### ACTION ITEM
Two lines below mark the span: the one containing "- Secure connection" and the one containing "- Offers a wide". Set down both, plus every line between, exactly as they stand, and nothing else.

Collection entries
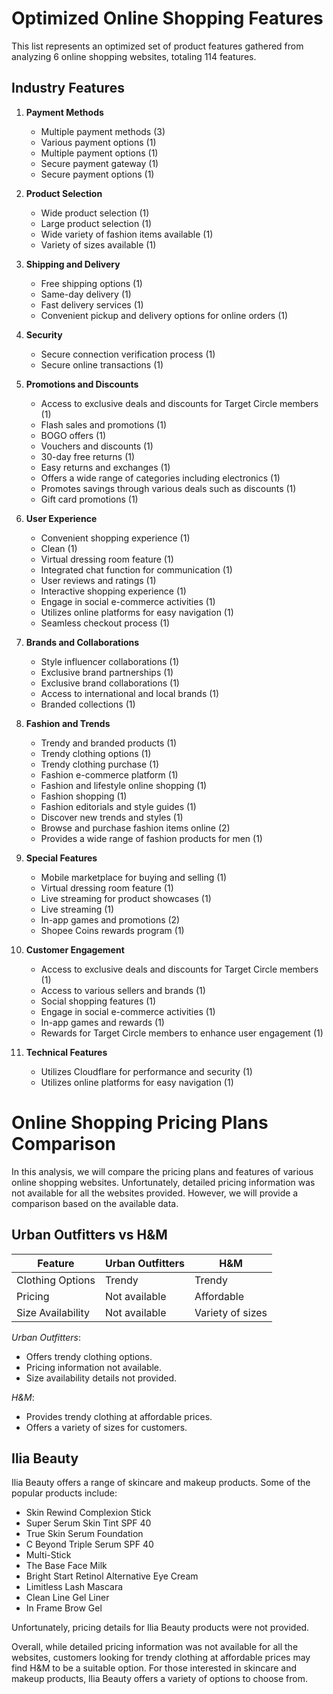 # Optimized Online Shopping Features

This list represents an optimized set of product features gathered from analyzing 6 online shopping websites, totaling 114 features.

## Industry Features
1. **Payment Methods**
   - Multiple payment methods (3)
   - Various payment options (1)
   - Multiple payment options (1)
   - Secure payment gateway (1)
   - Secure payment options (1)

2. **Product Selection**
   - Wide product selection (1)
   - Large product selection (1)
   - Wide variety of fashion items available (1)
   - Variety of sizes available (1)

3. **Shipping and Delivery**
   - Free shipping options (1)
   - Same-day delivery (1)
   - Fast delivery services (1)
   - Convenient pickup and delivery options for online orders (1)

4. **Security**
   - Secure connection verification process (1)
   - Secure online transactions (1)

5. **Promotions and Discounts**
   - Access to exclusive deals and discounts for Target Circle members (1)
   - Flash sales and promotions (1)
   - BOGO offers (1)
   - Vouchers and discounts (1)
   - 30-day free returns (1)
   - Easy returns and exchanges (1)
   - Offers a wide range of categories including electronics (1)
   - Promotes savings through various deals such as discounts (1)
   - Gift card promotions (1)

6. **User Experience**
   - Convenient shopping experience (1)
   - Clean (1)
   - Virtual dressing room feature (1)
   - Integrated chat function for communication (1)
   - User reviews and ratings (1)
   - Interactive shopping experience (1)
   - Engage in social e-commerce activities (1)
   - Utilizes online platforms for easy navigation (1)
   - Seamless checkout process (1)

7. **Brands and Collaborations**
   - Style influencer collaborations (1)
   - Exclusive brand partnerships (1)
   - Exclusive brand collaborations (1)
   - Access to international and local brands (1)
   - Branded collections (1)

8. **Fashion and Trends**
   - Trendy and branded products (1)
   - Trendy clothing options (1)
   - Trendy clothing purchase (1)
   - Fashion e-commerce platform (1)
   - Fashion and lifestyle online shopping (1)
   - Fashion shopping (1)
   - Fashion editorials and style guides (1)
   - Discover new trends and styles (1)
   - Browse and purchase fashion items online (2)
   - Provides a wide range of fashion products for men (1)

9. **Special Features**
   - Mobile marketplace for buying and selling (1)
   - Virtual dressing room feature (1)
   - Live streaming for product showcases (1)
   - Live streaming (1)
   - In-app games and promotions (2)
   - Shopee Coins rewards program (1)

10. **Customer Engagement**
    - Access to exclusive deals and discounts for Target Circle members (1)
    - Access to various sellers and brands (1)
    - Social shopping features (1)
    - Engage in social e-commerce activities (1)
    - In-app games and rewards (1)
    - Rewards for Target Circle members to enhance user engagement (1)

11. **Technical Features**
    - Utilizes Cloudflare for performance and security (1)
    - Utilizes online platforms for easy navigation (1)

# Online Shopping Pricing Plans Comparison

In this analysis, we will compare the pricing plans and features of various online shopping websites. Unfortunately, detailed pricing information was not available for all the websites provided. However, we will provide a comparison based on the available data.

## Urban Outfitters vs H&M

| Feature                 | Urban Outfitters | H&M              |
|-------------------------|------------------|------------------|
| Clothing Options        | Trendy           | Trendy           |
| Pricing                 | Not available    | Affordable       |
| Size Availability       | Not available    | Variety of sizes |

*Urban Outfitters*:
- Offers trendy clothing options.
- Pricing information not available.
- Size availability details not provided.

*H&M*:
- Provides trendy clothing at affordable prices.
- Offers a variety of sizes for customers.

## Ilia Beauty

Ilia Beauty offers a range of skincare and makeup products. Some of the popular products include:
- Skin Rewind Complexion Stick
- Super Serum Skin Tint SPF 40
- True Skin Serum Foundation
- C Beyond Triple Serum SPF 40
- Multi-Stick
- The Base Face Milk
- Bright Start Retinol Alternative Eye Cream
- Limitless Lash Mascara
- Clean Line Gel Liner
- In Frame Brow Gel

Unfortunately, pricing details for Ilia Beauty products were not provided.

Overall, while detailed pricing information was not available for all the websites, customers looking for trendy clothing at affordable prices may find H&M to be a suitable option. For those interested in skincare and makeup products, Ilia Beauty offers a variety of options to choose from.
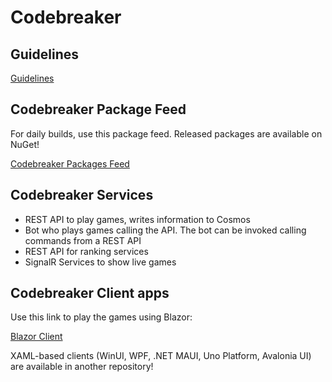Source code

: # Codebreaker

## Guidelines

[Guidelines](guidelines.md)

## Codebreaker Package Feed

For daily builds, use this package feed. Released packages are available on NuGet!

[Codebreaker Packages Feed](https://pkgs.dev.azure.com/cnilearn/codebreakerpackages/_packaging/codebreaker/nuget/v3/index.json)

## Codebreaker Services

* REST API to play games, writes information to Cosmos
* Bot who plays games calling the API. The bot can be invoked calling commands from a REST API
* REST API for ranking services
* SignalR Services to show live games

## Codebreaker Client apps

Use this link to play the games using Blazor:

[Blazor Client](https://blazor.codebreaker.app)

XAML-based clients (WinUI, WPF, .NET MAUI, Uno Platform, Avalonia UI) are available in another repository!
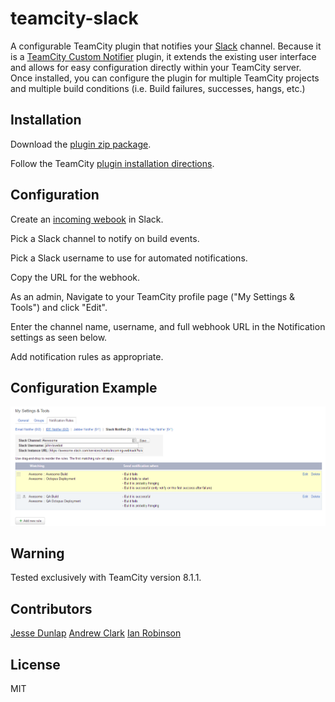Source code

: # teamcity-slack
A configurable TeamCity plugin that notifies your [Slack](https://slack.com) channel.
Because it is a [TeamCity Custom Notifier](http://confluence.jetbrains.com/display/TCD8/Custom+Notifier) plugin, it extends the existing user interface and allows for easy configuration directly within your TeamCity server. Once installed, you can configure the plugin for multiple TeamCity projects and multiple build conditions (i.e. Build failures, successes, hangs, etc.)

## Installation
Download the [plugin zip package](/target/teamcity-slack-integration.zip).

Follow the TeamCity [plugin installation directions](http://confluence.jetbrains.com/display/TCD8/Installing+Additional+Plugins).

## Configuration

Create an [incoming webook](https://my.slack.com/services/new/incoming-webhook) in Slack.

Pick a Slack channel to notify on build events.

Pick a Slack username to use for automated notifications.

Copy the URL for the webhook.

As an admin, Navigate to your TeamCity profile page ("My Settings & Tools") and click "Edit".

Enter the channel name, username, and full webhook URL in the Notification settings as seen below.

Add notification rules as appropriate.

## Configuration Example

![Configuration Settings](/configuration%20example.png)

## Warning

Tested exclusively with TeamCity version 8.1.1.

## Contributors

[Jesse Dunlap](https://twitter.com/jessedunlap)
[Andrew Clark](https://twitter.com/andrew_jclark)
[Ian Robinson](https://twitter.com/irobinson)

## License
MIT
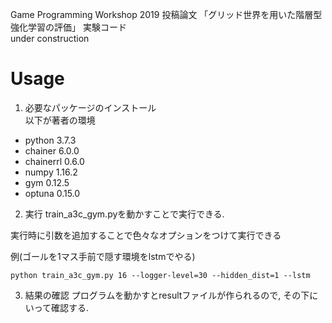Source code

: Game Programming Workshop 2019 投稿論文 「グリッド世界を用いた階層型強化学習の評価」 実験コード  
under construction

# Usage
1. 必要なパッケージのインストール  
以下が著者の環境  
  - python 3.7.3
  - chainer 6.0.0
  - chainerrl 0.6.0
  - numpy 1.16.2
  - gym 0.12.5
  - optuna 0.15.0

2. 実行
train_a3c_gym.pyを動かすことで実行できる.


実行時に引数を追加することで色々なオプションをつけて実行できる

例(ゴールを1マス手前で隠す環境をlstmでやる)

`python train_a3c_gym.py 16 --logger-level=30 --hidden_dist=1 --lstm`

3. 結果の確認
プログラムを動かすとresultファイルが作られるので, その下にいって確認する.
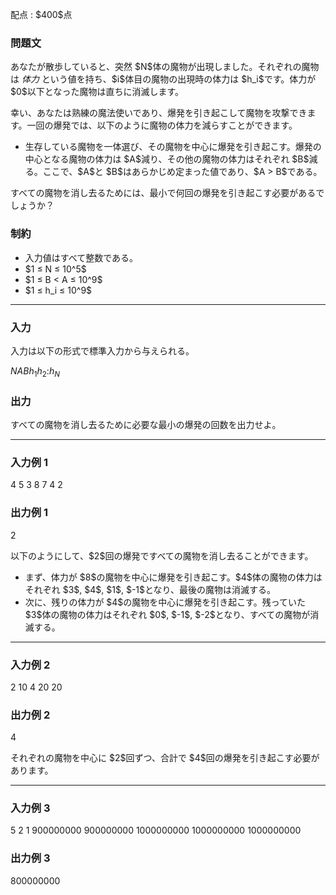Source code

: 
<div>

<span>

<span>

<p>
配点 : $400$点
</p>

<div>

<section>

### **問題文**

<p>
あなたが散歩していると、突然 $N$体の魔物が出現しました。それぞれの魔物は 
<em>
体力
</em>
という値を持ち、$i$体目の魔物の出現時の体力は $h_i$です。体力が $0$以下となった魔物は直ちに消滅します。
</p>

<p>
幸い、あなたは熟練の魔法使いであり、爆発を引き起こして魔物を攻撃できます。一回の爆発では、以下のように魔物の体力を減らすことができます。
</p>

<ul>

<li>
生存している魔物を一体選び、その魔物を中心に爆発を引き起こす。爆発の中心となる魔物の体力は $A$減り、その他の魔物の体力はそれぞれ $B$減る。ここで、$A$と $B$はあらかじめ定まった値であり、$A > B$である。
</li>

</ul>

<p>
すべての魔物を消し去るためには、最小で何回の爆発を引き起こす必要があるでしょうか？
</p>

</section>

</div>

<div>

<section>

### **制約**

<ul>

<li>
入力値はすべて整数である。
</li>

<li>
$1 ≤ N ≤ 10^5$
</li>

<li>
$1 ≤ B < A ≤ 10^9$
</li>

<li>
$1 ≤ h_i ≤ 10^9$
</li>

</ul>

</section>

</div>

---

<div>

<div>

<section>

### **入力**

<p>
入力は以下の形式で標準入力から与えられる。
</p>

<div>

$N$$A$$B$$h_1$$h_2$$:$$h_N$
</div>

</section>

</div>

<div>

<section>

### **出力**

<p>
すべての魔物を消し去るために必要な最小の爆発の回数を出力せよ。
</p>

</section>

</div>

</div>

---

<div>

<section>

### **入力例 1**

<div>

4 5 3
8
7
4
2

</div>

</section>

</div>

<div>

<section>

### **出力例 1**

<div>

2

</div>

<p>
以下のようにして、$2$回の爆発ですべての魔物を消し去ることができます。
</p>

<ul>

<li>
まず、体力が $8$の魔物を中心に爆発を引き起こす。$4$体の魔物の体力はそれぞれ $3$, $4$, $1$, $-1$となり、最後の魔物は消滅する。
</li>

<li>
次に、残りの体力が $4$の魔物を中心に爆発を引き起こす。残っていた $3$体の魔物の体力はそれぞれ $0$, $-1$, $-2$となり、すべての魔物が消滅する。
</li>

</ul>

</section>

</div>

---

<div>

<section>

### **入力例 2**

<div>

2 10 4
20
20

</div>

</section>

</div>

<div>

<section>

### **出力例 2**

<div>

4

</div>

<p>
それぞれの魔物を中心に $2$回ずつ、合計で $4$回の爆発を引き起こす必要があります。
</p>

</section>

</div>

---

<div>

<section>

### **入力例 3**

<div>

5 2 1
900000000
900000000
1000000000
1000000000
1000000000

</div>

</section>

</div>

<div>

<section>

### **出力例 3**

<div>

800000000

</div>

</section>

</div>

</span>

</span>

</div>
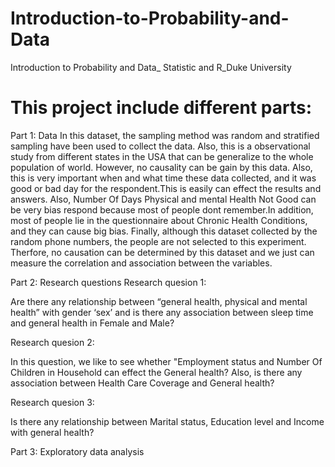 # Introduction-to-Probability-and-Data
Introduction to Probability and Data_ Statistic and R_Duke University


# This project include different parts:

Part 1: Data
In this dataset, the sampling method was random and stratified sampling have been used to collect the data. Also, this is a observational study from different states in the USA that can be generalize to the whole population of world. However, no causality can be gain by this data. Also, this is very important when and what time these data collected, and it was good or bad day for the respondent.This is easily can effect the results and answers. Also, Number Of Days Physical and mental Health Not Good can be very bias respond because most of people dont remember.In addition, most of people lie in the questionnaire about Chronic Health Conditions, and they can cause big bias. Finally, although this dataset collected by the random phone numbers, the people are not selected to this experiment. Therfore, no causation can be determined by this dataset and we just can measure the correlation and association between the variables.

Part 2: Research questions
Research quesion 1:

Are there any relationship between “general health, physical and mental health” with gender ‘sex’ and is there any association between sleep time and general health in Female and Male?

Research quesion 2:

In this question, we like to see whether "Employment status and Number Of Children in Household can effect the General health? Also, is there any association between Health Care Coverage and General health?

Research quesion 3:

Is there any relationship between Marital status, Education level and Income with general health?

Part 3: Exploratory data analysis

### WRITTEN REPLY
   - Secure connection verification process (1)
   - Secure online transactions (1)

5. **Promotions and Discounts**
   - Access to exclusive deals and discounts for Target Circle members (1)
   - Flash sales and promotions (1)
   - BOGO offers (1)
   - Vouchers and discounts (1)
   - 30-day free returns (1)
   - Easy returns and exchanges (1)
   - Offers a wide range of categories including electronics (1)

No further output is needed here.